Records to process:
------------------------------------

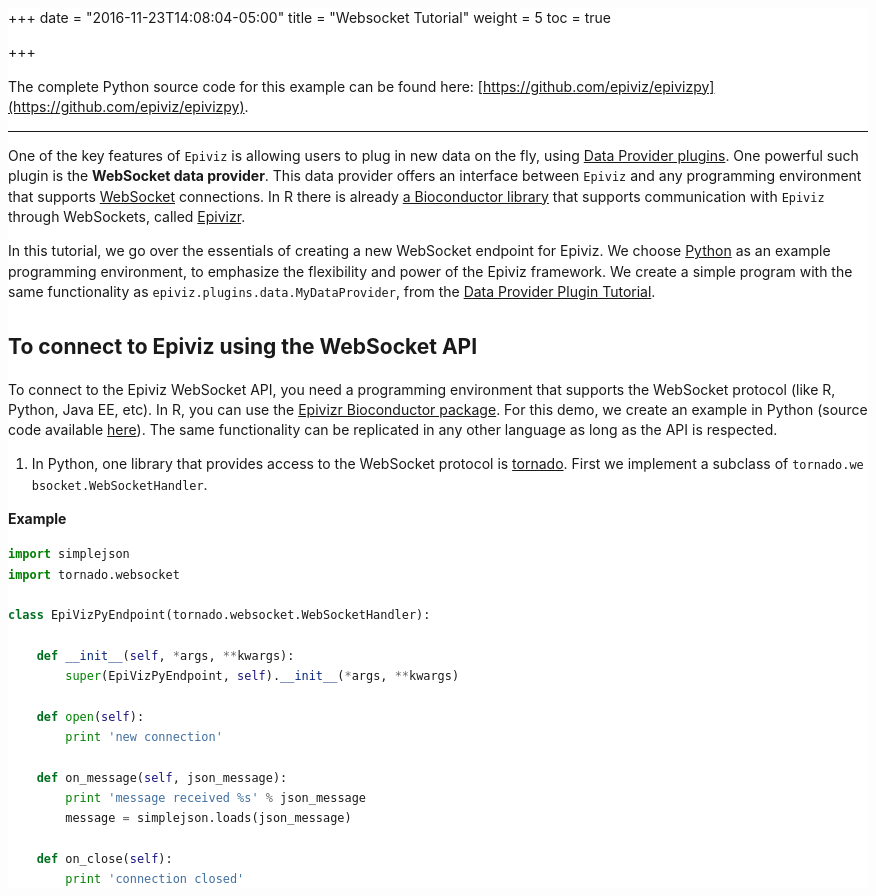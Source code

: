 +++
date = "2016-11-23T14:08:04-05:00"
title = "Websocket Tutorial"
weight = 5
toc = true

+++

The complete Python source code for this example can be found here: [https://github.com/epiviz/epivizpy](https://github.com/epiviz/epivizpy).

---

One of the key features of `Epiviz` is allowing users to plug in new data on the fly, using [Data Provider plugins](/docs/plugins.html#new-data-provider-plugin). One powerful such plugin is the **WebSocket data provider**. This data provider offers an interface between `Epiviz` and any programming environment that supports [WebSocket](http://www.websocket.org/) connections. In R there is already [a Bioconductor library](http://www.bioconductor.org/packages/release/bioc/html/epivizr.html) that supports communication with `Epiviz` through WebSockets, called [Epivizr](http://www.bioconductor.org/packages/release/bioc/html/epivizr.html).

In this tutorial, we go over the essentials of creating a new WebSocket endpoint for Epiviz. We choose [Python](https://www.python.org/) as an example programming environment, to emphasize the flexibility and power of the Epiviz framework. We create a simple program with the same functionality as `epiviz.plugins.data.MyDataProvider`, from the [Data Provider Plugin Tutorial](plugins.html#new-data-provider-plugin).

## To connect to Epiviz using the WebSocket API

To connect to the Epiviz WebSocket API, you need a programming environment that supports the WebSocket protocol (like R,
Python, Java EE, etc). In R, you can use the [Epivizr Bioconductor package](http://www.bioconductor.org/packages/release/bioc/html/epivizr.html). For this demo, we create an example in Python (source code available [here](https://github.com/epiviz/epivizpy)). The same functionality can be replicated in any other language as long as the API is respected.

1. In Python, one library that provides access to the WebSocket protocol is [tornado](http://www.tornadoweb.org/en/stable/).
First we implement a subclass of `tornado.websocket.WebSocketHandler`.

  **Example**

  ```python
  import simplejson
  import tornado.websocket

  class EpiVizPyEndpoint(tornado.websocket.WebSocketHandler):

      def __init__(self, *args, **kwargs):
          super(EpiVizPyEndpoint, self).__init__(*args, **kwargs)

      def open(self):
          print 'new connection'

      def on_message(self, json_message):
          print 'message received %s' % json_message
          message = simplejson.loads(json_message)

      def on_close(self):
          print 'connection closed'
  ```
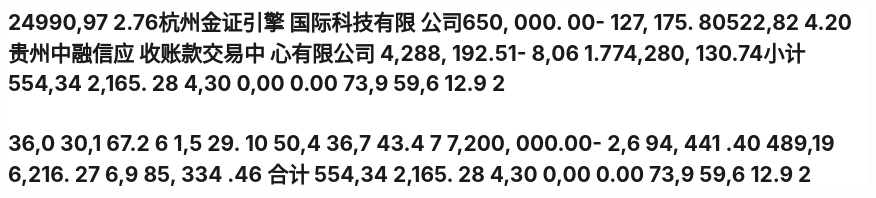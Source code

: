 24990,97
2.76杭州金证引擎
国际科技有限
公司650,
000.
00-
127,
175.
80522,82
4.20贵州中融信应
收账款交易中
心有限公司
4,288,
192.51-
8,06
1.774,280,
130.74小计
554,34
2,165.
28
4,30
0,00
0.00
73,9
59,6
12.9
2
-
36,0
30,1
67.2
6
1,5
29.
10
50,4
36,7
43.4
7
7,200,
000.00-
2,6
94,
441
.40
489,19
6,216.
27
6,9
85,
334
.46
合计
554,34
2,165.
28
4,30
0,00
0.00
73,9
59,6
12.9
2
-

------------------------------------

Without the pictures, copy out each entry exactly as it stands.

Source code

: +++
date = "2016-11-23T14:08:04-05:00"
title = "Websocket Tutorial"
weight = 5
toc = true

+++

The complete Python source code for this example can be found here: [https://github.com/epiviz/epivizpy](https://github.com/epiviz/epivizpy).

---

One of the key features of `Epiviz` is allowing users to plug in new data on the fly, using [Data Provider plugins](/docs/plugins.html#new-data-provider-plugin). One powerful such plugin is the **WebSocket data provider**. This data provider offers an interface between `Epiviz` and any programming environment that supports [WebSocket](http://www.websocket.org/) connections. In R there is already [a Bioconductor library](http://www.bioconductor.org/packages/release/bioc/html/epivizr.html) that supports communication with `Epiviz` through WebSockets, called [Epivizr](http://www.bioconductor.org/packages/release/bioc/html/epivizr.html).

In this tutorial, we go over the essentials of creating a new WebSocket endpoint for Epiviz. We choose [Python](https://www.python.org/) as an example programming environment, to emphasize the flexibility and power of the Epiviz framework. We create a simple program with the same functionality as `epiviz.plugins.data.MyDataProvider`, from the [Data Provider Plugin Tutorial](plugins.html#new-data-provider-plugin).

## To connect to Epiviz using the WebSocket API

To connect to the Epiviz WebSocket API, you need a programming environment that supports the WebSocket protocol (like R,
Python, Java EE, etc). In R, you can use the [Epivizr Bioconductor package](http://www.bioconductor.org/packages/release/bioc/html/epivizr.html). For this demo, we create an example in Python (source code available [here](https://github.com/epiviz/epivizpy)). The same functionality can be replicated in any other language as long as the API is respected.

1. In Python, one library that provides access to the WebSocket protocol is [tornado](http://www.tornadoweb.org/en/stable/).
First we implement a subclass of `tornado.websocket.WebSocketHandler`.

  **Example**

  ```python
  import simplejson
  import tornado.websocket

  class EpiVizPyEndpoint(tornado.websocket.WebSocketHandler):

      def __init__(self, *args, **kwargs):
          super(EpiVizPyEndpoint, self).__init__(*args, **kwargs)

      def open(self):
          print 'new connection'

      def on_message(self, json_message):
          print 'message received %s' % json_message
          message = simplejson.loads(json_message)

      def on_close(self):
          print 'connection closed'
  ```
Source code

: 24990,97
2.76杭州金证引擎
国际科技有限
公司650,
000.
00-
127,
175.
80522,82
4.20贵州中融信应
收账款交易中
心有限公司
4,288,
192.51-
8,06
1.774,280,
130.74小计
554,34
2,165.
28
4,30
0,00
0.00
73,9
59,6
12.9
2
-
36,0
30,1
67.2
6
1,5
29.
10
50,4
36,7
43.4
7
7,200,
000.00-
2,6
94,
441
.40
489,19
6,216.
27
6,9
85,
334
.46
合计
554,34
2,165.
28
4,30
0,00
0.00
73,9
59,6
12.9
2
-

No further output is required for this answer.